In February, they (finally!) shipped the long-awaited Steam client for Linux users with just a few games. Now, in September, they have 198 games running on Linux. The next direction for Valve in helping Linux gaming be successful is to develop a Linux debugger (in addition to their work on the LLVM debugger).
A look at the living room—and maybe the "Steam Box"?
"As a user, you shouldn't have to buy new games, have new friends, or like different movies or music because you're sitting on a couch," Newell said. To answer this problem, Valve created Big Picture for the unique requirements of a 10' living room.
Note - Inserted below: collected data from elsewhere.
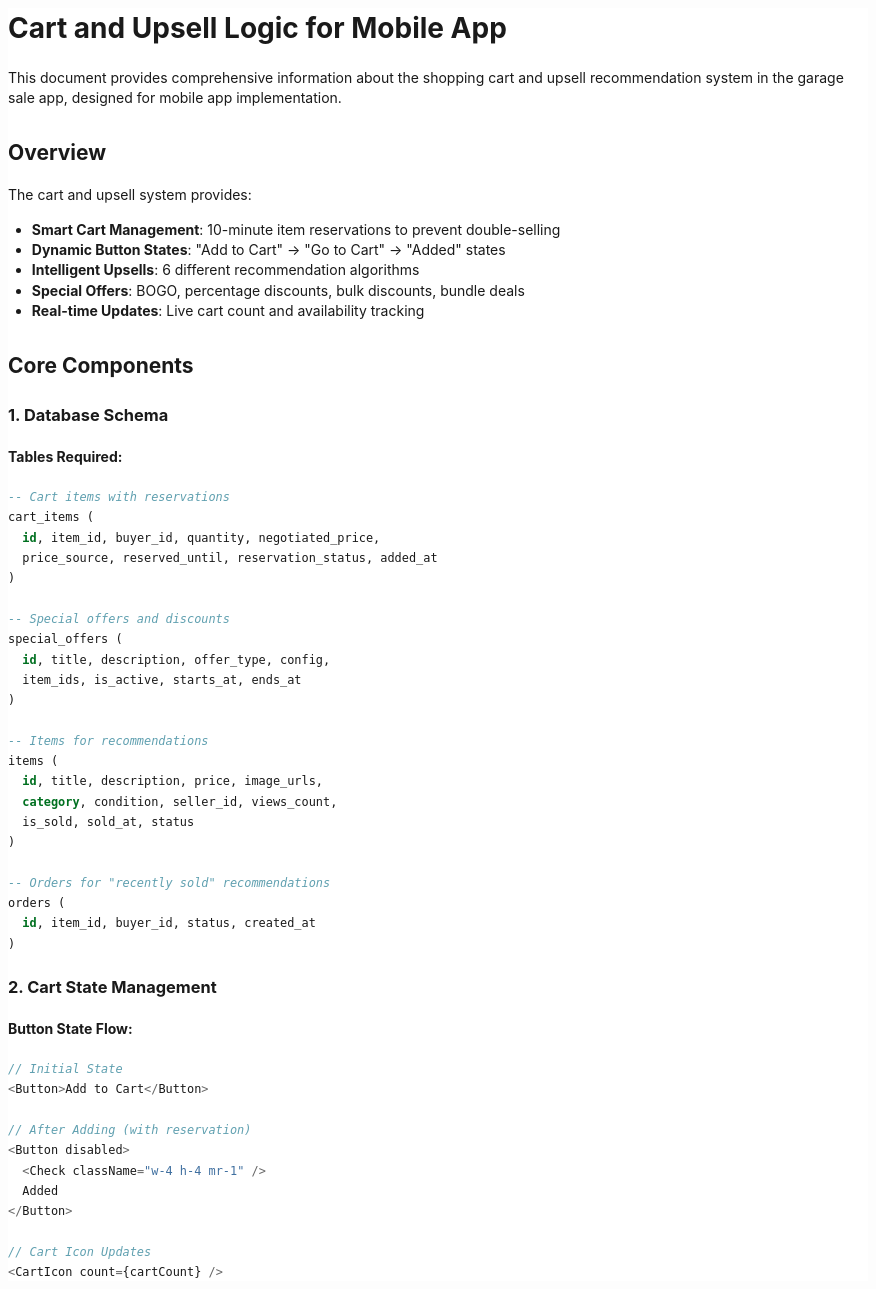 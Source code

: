 # Cart and Upsell Logic for Mobile App

This document provides comprehensive information about the shopping cart and upsell recommendation system in the garage sale app, designed for mobile app implementation.

## Overview

The cart and upsell system provides:
- **Smart Cart Management**: 10-minute item reservations to prevent double-selling
- **Dynamic Button States**: "Add to Cart" → "Go to Cart" → "Added" states
- **Intelligent Upsells**: 6 different recommendation algorithms
- **Special Offers**: BOGO, percentage discounts, bulk discounts, bundle deals
- **Real-time Updates**: Live cart count and availability tracking

## Core Components

### 1. Database Schema

#### Tables Required:
```sql
-- Cart items with reservations
cart_items (
  id, item_id, buyer_id, quantity, negotiated_price, 
  price_source, reserved_until, reservation_status, added_at
)

-- Special offers and discounts
special_offers (
  id, title, description, offer_type, config, 
  item_ids, is_active, starts_at, ends_at
)

-- Items for recommendations
items (
  id, title, description, price, image_urls, 
  category, condition, seller_id, views_count, 
  is_sold, sold_at, status
)

-- Orders for "recently sold" recommendations
orders (
  id, item_id, buyer_id, status, created_at
)
```

### 2. Cart State Management

#### Button State Flow:
```javascript
// Initial State
<Button>Add to Cart</Button>

// After Adding (with reservation)
<Button disabled>
  <Check className="w-4 h-4 mr-1" />
  Added
</Button>

// Cart Icon Updates
<CartIcon count={cartCount} />
```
It launched at the end of last year and optimized Steam for HDTVs, letting you control your Steam experience either through a gaming control or through a keyboard and mouse, making the experience better suited to what you want.
"Our next step is on the hardware side," Newell said (perking up a lot of ears in the audience. "The next step is to release some work we've done on the hardware side." He went on to say that there will be announcements regarding this area next week, suggesting that the long-rumored "Steam Box" console (not the official name) will have some official news very soon. He continued:
"Even more broadly, in terms of grand unification, we don't think the fragmentation around the physical location is necessary or desirable. Users and developers should have tools that work well in the environment they're in while preserving what they've already invested. You assume the Internet will work no matter where you are. That should be more broadly true."